The test of what constitutes suffering, said Justice Knickle, goes back to a 1978 ruling by the Supreme Court of Canada in which animals being euthanized suffered for 30 seconds. That case said that any degree of unnecessary suffering establishes this aspect of the offence. (It was one of the other two important precedents mentioned by Prof. Sankoff.)
Justice Brazil had said she was left with a reasonable doubt that Mr. Picco was reckless, because he had been in a “difficult period” – his mother had been placed in a nursing home. Justice Knickle said that was irrelevant. “Mr. Picco knew his duty to care for the animals continued regardless of his difficult personal circumstances.”
Justice Brazil had also required the prosecution to show that Mr. Picco’s conduct was a marked departure from the standard of a reasonable person in similar circumstances. That was unnecessary, the appeal court said, citing a paper by Prof. Sankoff in which he reported a “troubling line” of cases, leading to a British Columbia Court of Appeal ruling in 2016 insisting on proof of a marked departure, which made it more difficult to convict.
Sandra Woito, shelter manager of Beagle Paws Rescue, was one of three rescuers who seized the dogs. “They were skin on bone,” she said in an interview. “We thought for sure it was a slam dunk.
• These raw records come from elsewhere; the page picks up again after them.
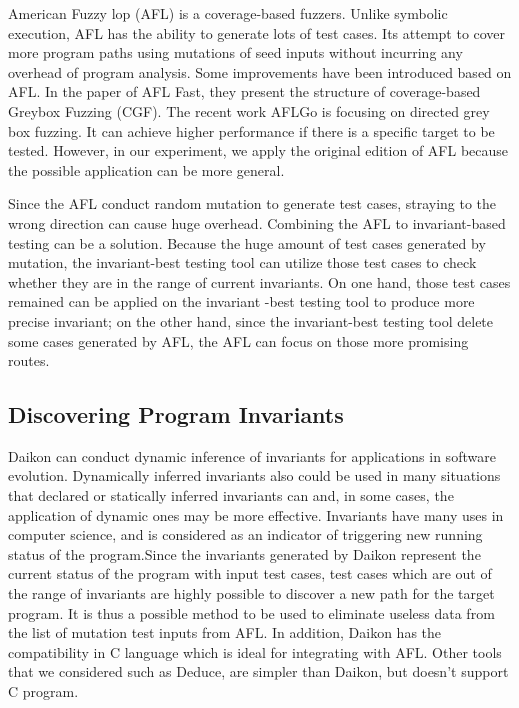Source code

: \documentclass[sigplan,10pt,review = false]{acmart}\settopmatter{printfolios=true,printccs=false,printacmref=false}
\begin{document}
American Fuzzy lop (AFL)\cite{gutmannfuzzing} is a coverage-based fuzzers. Unlike symbolic execution, AFL has the ability to generate lots of test cases. Its attempt to cover more program paths using mutations of seed inputs without incurring any overhead of program analysis. Some improvements have been introduced based on AFL. In the paper of AFL Fast\cite{ernst2001dynamically}, they present the structure of coverage-based Greybox Fuzzing (CGF). The recent work AFLGo\cite{bohme2017directed} is focusing on directed grey box fuzzing. It can achieve higher performance if there is a specific target to be tested. However, in our experiment, we apply the original edition of AFL because the possible application can be more general.

Since the AFL conduct random mutation to generate test cases, straying to the wrong direction can cause huge overhead. Combining the AFL to invariant-based testing can be a solution. Because the huge amount of test cases generated by mutation, the invariant-best testing tool can utilize those test cases to check whether they are in the range of current invariants. On one hand, those test cases remained can be applied on the invariant -best testing tool to produce more precise invariant; on the other hand, since the invariant-best testing tool delete some cases generated by AFL, the AFL can focus on those more promising routes.

\subsection{Discovering Program Invariants} 
Daikon\cite{ernst2001dynamically} can conduct dynamic inference of invariants for applications in software evolution. Dynamically inferred invariants also could be used in many situations that declared or statically inferred invariants can and, in some cases, the application of dynamic ones may be more effective. Invariants have many uses in computer science, and is considered as an indicator of triggering new running status of the program.Since the invariants generated by Daikon represent the current status of the program with input test cases, test cases which are out of the range of invariants are highly possible to discover a new path for the target program. It is thus a possible method to be used to eliminate useless data from the list of mutation test inputs from AFL. In addition, Daikon has the compatibility in C language which is ideal for integrating with AFL. Other tools that we considered such as Deduce\cite{hangal2002tracking}, are simpler than Daikon, but doesn't support C program.
\end{document}
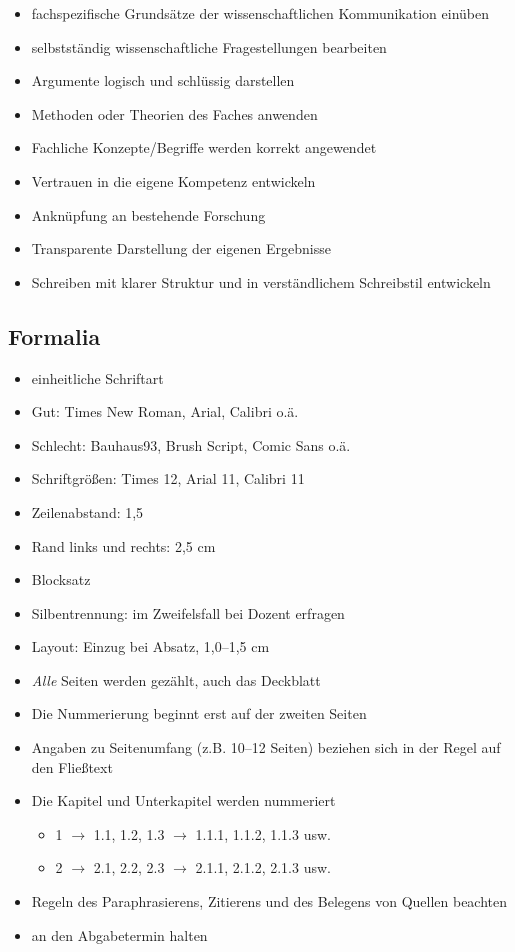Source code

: \documentclass[ 12pt,
                titlepage,
                parskip=half,
                version=first,
                bibliography=totocnumbered,
                final,
                listof=totoc]{scrartcl}
\begin{document}
\begin{itemize}
    \item fachspezifische Grundsätze der wissenschaftlichen Kommunikation
    einüben
    \item selbstständig wissenschaftliche Fragestellungen bearbeiten
    \item Argumente logisch und schlüssig darstellen
    \item Methoden oder Theorien des Faches anwenden
    \item Fachliche Konzepte/Begriffe werden korrekt angewendet
    \item Vertrauen in die eigene Kompetenz entwickeln
    \item Anknüpfung an bestehende Forschung
    \item Transparente Darstellung der eigenen Ergebnisse
    \item Schreiben mit klarer Struktur und in verständlichem Schreibstil
    entwickeln
\end{itemize}

\subsection{Formalia}

\begin{itemize}
    \item einheitliche Schriftart
    \item Gut: Times New Roman, Arial, Calibri o.ä.
    \item Schlecht: Bauhaus93, Brush Script, Comic Sans o.ä.
    \item Schriftgrößen: Times 12, Arial 11, Calibri 11
    \item Zeilenabstand: 1,5
    \item Rand links und rechts: 2,5 cm
    \item Blocksatz
    \item Silbentrennung: im Zweifelsfall bei Dozent erfragen
    \item Layout: Einzug bei Absatz, 1,0--1,5 cm
    \item \emph{Alle} Seiten werden gezählt, auch das Deckblatt
    \item Die Nummerierung beginnt erst auf der zweiten Seiten
    \item Angaben zu Seitenumfang (z.B. 10--12 Seiten) beziehen sich in der
    Regel auf den Fließtext
    \item Die Kapitel und Unterkapitel werden nummeriert
\begin{itemize}
    \item[] 1 $\rightarrow$ 1.1, 1.2, 1.3 $\rightarrow$ 1.1.1, 1.1.2, 1.1.3 usw.
    \item[] 2 $\rightarrow$ 2.1, 2.2, 2.3 $\rightarrow$ 2.1.1, 2.1.2, 2.1.3 usw.
\end{itemize}
    \item Regeln des Paraphrasierens, Zitierens und des Belegens von Quellen
    beachten
    \item an den Abgabetermin halten
\end{itemize}
\end{document}
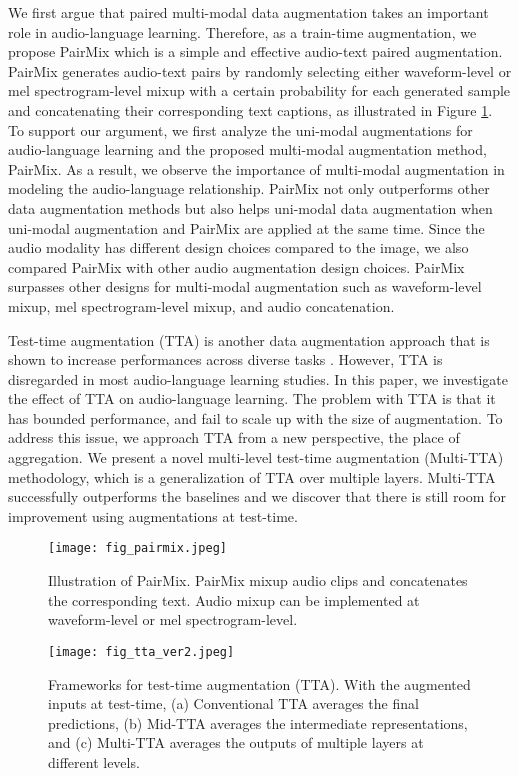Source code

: \documentclass{INTERSPEECH2023}
\begin{document}
We first argue that paired multi-modal data augmentation takes an important role in audio-language learning. Therefore, as a train-time augmentation, we propose PairMix which is a simple and effective audio-text paired augmentation. 
PairMix generates audio-text pairs by randomly selecting either waveform-level or mel spectrogram-level mixup with a certain probability for each generated sample and concatenating their corresponding text captions, as illustrated in Figure \ref{fig:mixgen}. 
To support our argument, we first analyze the uni-modal augmentations for audio-language learning and the proposed multi-modal augmentation method, PairMix. As a result, we observe the importance of multi-modal augmentation in modeling the audio-language relationship. PairMix not only outperforms other data augmentation methods but also helps uni-modal data augmentation when uni-modal augmentation and PairMix are applied at the same time. 
Since the audio modality has different design choices compared to the image, we also compared PairMix with other audio augmentation design choices. PairMix surpasses other designs for multi-modal augmentation such as waveform-level mixup, mel spectrogram-level mixup, and audio concatenation.

Test-time augmentation (TTA) is another data augmentation approach that is shown to increase performances across diverse tasks \cite{moshkov2020test, molchanov2020greedy}. However, TTA is disregarded in most audio-language learning studies. In this paper, we investigate the effect of TTA on audio-language learning. The problem with TTA is that it has bounded performance, and fail to scale up with the size of augmentation.
To address this issue, we approach TTA from a new perspective, the place of aggregation. We present a novel multi-level test-time augmentation (Multi-TTA) methodology, which is a generalization of TTA over multiple layers. Multi-TTA successfully outperforms the baselines and we discover that there is still room for improvement using augmentations at test-time.

\begin{figure}
    \centering
    \texttt{[image: fig\_pairmix.jpeg]}
    \caption{Illustration of PairMix. PairMix mixup audio clips and concatenates the corresponding text. Audio mixup can be implemented at waveform-level or mel spectrogram-level.} \label{fig:mixgen}
\end{figure}

\begin{figure*}
    \centering
    \texttt{[image: fig\_tta\_ver2.jpeg]}
    \caption{Frameworks for test-time augmentation (TTA). With the augmented inputs at test-time, (a) Conventional TTA averages the final predictions, (b) Mid-TTA averages the intermediate representations, and (c) Multi-TTA averages the outputs of multiple layers at different levels.}
    \label{fig:tta}
\end{figure*}
\end{document}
Those dogs didn’t get that way in a week. It took months.”
She called the four beagles “the sweetest dogs ever” and said after being fed, sheltered, loved and cared for at Beagle Paws they are now healthy and adopted out – two to Edmonton and two locally.
Camille Labchuk, executive director of Animal Justice, a legal advocacy group, said the requirements for proving intent to willfully neglect an animal are confusing, and have “led to a large body of troubling and legally wrong case law.” She said the ruling will make it harder for judges to make rulings that defy what she termed common sense.